Microsoft has announced that its new Windows 10 will be a free upgrade for a wide range of current Windows users. This accompanies the company’s similar offers of free Microsoft Office apps for users of iOS and Android systems.
Windows is Microsoft’s signature product, the operating system that at one time ran the vast majority of personal computing devices, propelling Microsoft to a market dominance that the federal government sought to curtail with an antitrust action in the 1990s. MS Office featuring Word, Excel and PowerPoint has been the leading productivity suite for years as Microsoft overwhelmed early leaders such as WordPerfect and Lotus 1-2-3. The Microsoft divisions responsible for Windows and its productivity software have historically earned the bulk of the company’s profit, “cash cows” per the BCG Matrix.
So why give these products away in 2015? Is this a case of killing the cash cows (akin to liquidating the goose that laid the golden egg)?
The rationale becomes clearer with an examination of the BCG Matrix. This analysis method divides areas of a business into four categories:
- Stars: Business units or products with high growth rate and high market share. They typically require heavy investment (e.g., extensive marketing campaigns) as they increase share and solidify their success.
- Cash Cows: Market leaders with low growth rates that produce consistent income without heavy investment. They generate the money required to finance the company’s other endeavors.
- Question Marks: High growth rate but low market share. They consume cash while the company determines if they are turning into stars.
- Dogs: Low growth and low share. The name says it all.
Microsoft has treated Windows and Office as stars instead of cash cows, failing to develop true stars to stimulate or at least harness changes in consumer trends. Its best attempt to branch out has been its gaming division, dominant in its market but a frequent money-loser.

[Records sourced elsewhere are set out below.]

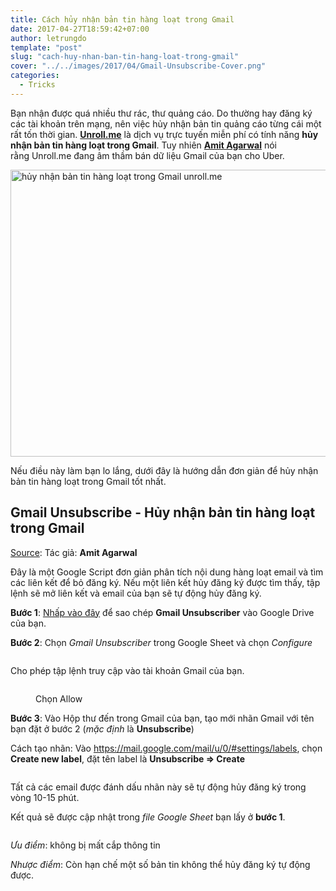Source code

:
 ```yaml
---
title: Cách hủy nhận bản tin hàng loạt trong Gmail
date: 2017-04-27T18:59:42+07:00
author: letrungdo
template: "post"
slug: "cach-huy-nhan-ban-tin-hang-loat-trong-gmail"
cover: "../../images/2017/04/Gmail-Unsubscribe-Cover.png"
categories:
  - Tricks
---
```


Bạn nhận được quá nhiều thư rác, thư quảng cáo. Do thường hay đăng ký các tài khoản trên mạng, nên việc hủy nhận bản tin quảng cáo từng cái một rất tốn thời gian. <a href="https://unroll.me/" target="_blank" rel="noopener noreferrer"><strong>Unroll.me</strong></a> là dịch vụ trực tuyến miễn phí có tính năng **hủy nhận bản tin hàng loạt trong Gmail**. Tuy nhiên <span class="FullNameGroup"><a href="https://twitter.com/labnol/status/856193422578679808" target="_blank" rel="noopener noreferrer"><strong class="fullname show-popup-with-id " data-aria-label-part="">Amit Agarwal</strong>‏</a> nói rằng </span>Unroll.me đang âm thầm bán dữ liệu Gmail của bạn cho Uber.

<img class="aligncenter wp-image-138 size-full" src="/media/2017/04/huy-nhan-ban-tin-hang-loat-gmail.png" alt="hủy nhận bản tin hàng loạt trong Gmail unroll.me" width="598" height="459" />

Nếu điều này làm bạn lo lắng, dưới đây là hướng dẫn đơn giản để hủy nhận bản tin hàng loạt trong Gmail tốt nhất.

## Gmail Unsubscribe - Hủy nhận bản tin hàng loạt trong Gmail

<a href="https://github.com/labnol/unsubscribe-gmail#640353x2x2r2u29484w2u274u284u203" target="_blank" rel="noopener noreferrer">Source</a>: Tác giả: **Amit Agarwal**

Đây là một Google Script đơn giản phân tích nội dung hàng loạt email và tìm các liên kết để bỏ đăng ký. Nếu một liên kết hủy đăng ký được tìm thấy, tập lệnh sẽ mở liên kết và email của bạn sẽ tự động hủy đăng ký.

**Bước 1**: <a href="https://docs.google.com/spreadsheets/d/18hVYvHMeM1R7a_leHxGGjp2qzgRSd_-o7HxTF4-CM70/copy" target="_blank" rel="nofollow noopener noreferrer">Nhấp vào đây</a> để sao chép **Gmail Unsubscriber** vào Google Drive của bạn.

**Bước 2**: Chọn _Gmail Unsubscriber_ trong Google Sheet và chọn _Configure_

<img class="aligncenter size-full" src="/media/2017/04/Gmail-Unsubscriber.png" alt="" />

Cho phép tập lệnh truy cập vào tài khoản Gmail của bạn.<figure id="attachment_140" aria-describedby="caption-attachment-140" style="width: 602px" class="wp-caption aligncenter">

<img class="size-full" src="/media/2017/04/Gmail-Unsubscriber-Allow.png" alt="" /> <figcaption id="caption-attachment-140" class="wp-caption-text">Chọn Allow</figcaption></figure>

**Bước 3**: Vào Hộp thư đến trong Gmail của bạn, tạo mới nhãn Gmail với tên bạn đặt ở bước 2 (_mặc định_ là **Unsubscribe**)

Cách tạo nhãn: Vào <a href="https://mail.google.com/mail/u/0/#settings/labels" target="_blank" rel="noopener noreferrer">https://mail.google.com/mail/u/0/#settings/labels</a>, chọn **Create new label**, đặt tên label là **Unsubscribe => Create**

<img class="aligncenter size-full" src="/media/2017/04/Create-new-label.png" alt="" />

Tất cả các email được đánh dấu nhãn này sẽ tự động hủy đăng ký trong vòng 10-15 phút.

Kết quả sẽ được cập nhật trong _file Google Sheet_ bạn lấy ở **bước 1**.

<img class="aligncenter size-full" src="/media/2017/04/gmail-unsubscriber-kq.png" alt="" />

_Ưu điểm_: không bị mất cắp thông tin

_Nhược điểm_: Còn hạn chế một số bản tin không thể hủy đăng ký tự động được.
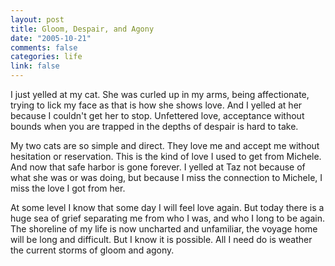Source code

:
 ```yaml
--- 
layout: post
title: Gloom, Despair, and Agony
date: "2005-10-21"
comments: false
categories: life
link: false
---
```

I just yelled at my cat. She was curled up in my arms, being affectionate, trying to lick my face as that is how she shows love. And I yelled at her because I couldn't get her to stop. Unfettered love, acceptance without bounds when you are trapped in the depths of despair is hard to take.

My two cats are so simple and direct. They love me and accept me without hesitation or reservation. This is the kind of love I used to get from Michele. And now that safe harbor is gone forever. I yelled at Taz not because of what she was or was doing, but because I miss the connection to Michele, I miss the love I got from her.

At some level I know that some day I will feel love again. But today there is a huge sea of grief separating me from who I was, and who I long to be again. The shoreline of my life is now uncharted and unfamiliar, the voyage home will be long and difficult. But I know it is possible. All I need do is weather the current storms of gloom and agony.
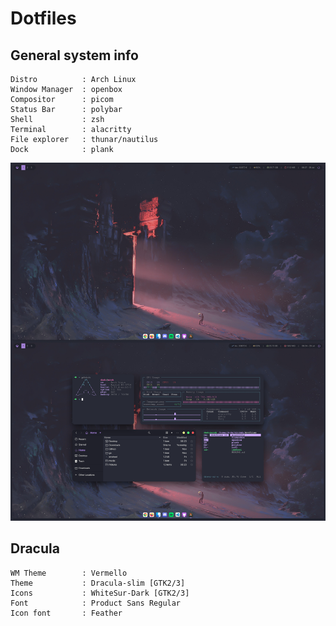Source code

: # Dotfiles

## General system info
```
Distro          : Arch Linux
Window Manager  : openbox
Compositor      : picom
Status Bar      : polybar
Shell           : zsh
Terminal		: alacritty
File explorer	: thunar/nautilus
Dock			: plank
```

![Dracula Screenshot](https://raw.githubusercontent.com/Pinkieqt/dotfiles/main/screenshots/unixporn%231.png)
## Dracula
```
WM Theme		: Vermello
Theme			: Dracula-slim [GTK2/3]
Icons			: WhiteSur-Dark [GTK2/3]
Font			: Product Sans Regular
Icon font		: Feather
```
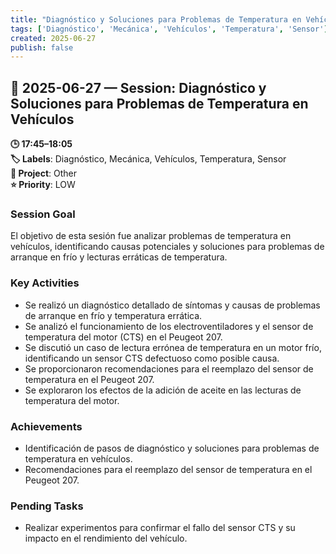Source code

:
 ```yaml
---
title: "Diagnóstico y Soluciones para Problemas de Temperatura en Vehículos"
tags: ['Diagnóstico', 'Mecánica', 'Vehículos', 'Temperatura', 'Sensor']
created: 2025-06-27
publish: false
---
```


## 📅 2025-06-27 — Session: Diagnóstico y Soluciones para Problemas de Temperatura en Vehículos

**🕒 17:45–18:05**  
**🏷️ Labels**: Diagnóstico, Mecánica, Vehículos, Temperatura, Sensor  
**📂 Project**: Other  
**⭐ Priority**: LOW  


### Session Goal
El objetivo de esta sesión fue analizar problemas de temperatura en vehículos, identificando causas potenciales y soluciones para problemas de arranque en frío y lecturas erráticas de temperatura.

### Key Activities
- Se realizó un diagnóstico detallado de síntomas y causas de problemas de arranque en frío y temperatura errática.
- Se analizó el funcionamiento de los electroventiladores y el sensor de temperatura del motor (CTS) en el Peugeot 207.
- Se discutió un caso de lectura errónea de temperatura en un motor frío, identificando un sensor CTS defectuoso como posible causa.
- Se proporcionaron recomendaciones para el reemplazo del sensor de temperatura en el Peugeot 207.
- Se exploraron los efectos de la adición de aceite en las lecturas de temperatura del motor.

### Achievements
- Identificación de pasos de diagnóstico y soluciones para problemas de temperatura en vehículos.
- Recomendaciones para el reemplazo del sensor de temperatura en el Peugeot 207.

### Pending Tasks
- Realizar experimentos para confirmar el fallo del sensor CTS y su impacto en el rendimiento del vehículo.
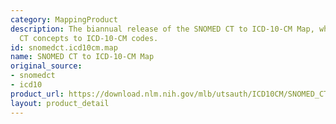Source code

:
 ```yaml
---
category: MappingProduct
description: The biannual release of the SNOMED CT to ICD-10-CM Map, which maps SNOMED
  CT concepts to ICD-10-CM codes.
id: snomedct.icd10cm.map
name: SNOMED CT to ICD-10-CM Map
original_source:
- snomedct
- icd10
product_url: https://download.nlm.nih.gov/mlb/utsauth/ICD10CM/SNOMED_CT_to_ICD-10-CM_Resources_20250301.zip
layout: product_detail
---
```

The company acted oblivious to the shift to mobile computing. In 2007, it released the disastrous, bloated Windows Vista while Apple launched the iPhone. Its belated attempt to assert itself in the mobile space, Windows 8, was also derided as clunky and blamed for accelerating the downturn in PC sales, the very product that Microsoft was trying to support with its “dual” operating system approach.
Sales of Windows have continued to decline with the drop in PC sales. Office no longer enjoys unquestioned ubiquity as consumers have found substitute products that are cheaper or even free, such as Google Docs. CEO Steve Ballmer stepped down as Microsoft was increasingly deemed a has-been, its revenue currently one-third of Apple’s.
Microsoft’s new CEO, Satya Nadella, has promised a turnaround. Microsoft’s cloud computing services and mobile devices are increasing in sales. The Windows and Office giveaways are designed to keep people using Microsoft products while introducing them to the company’s latest offerings. They may be free for many consumers now, but Windows and Office are finally being used like true cash cows, supporting Microsoft’s direction for the future.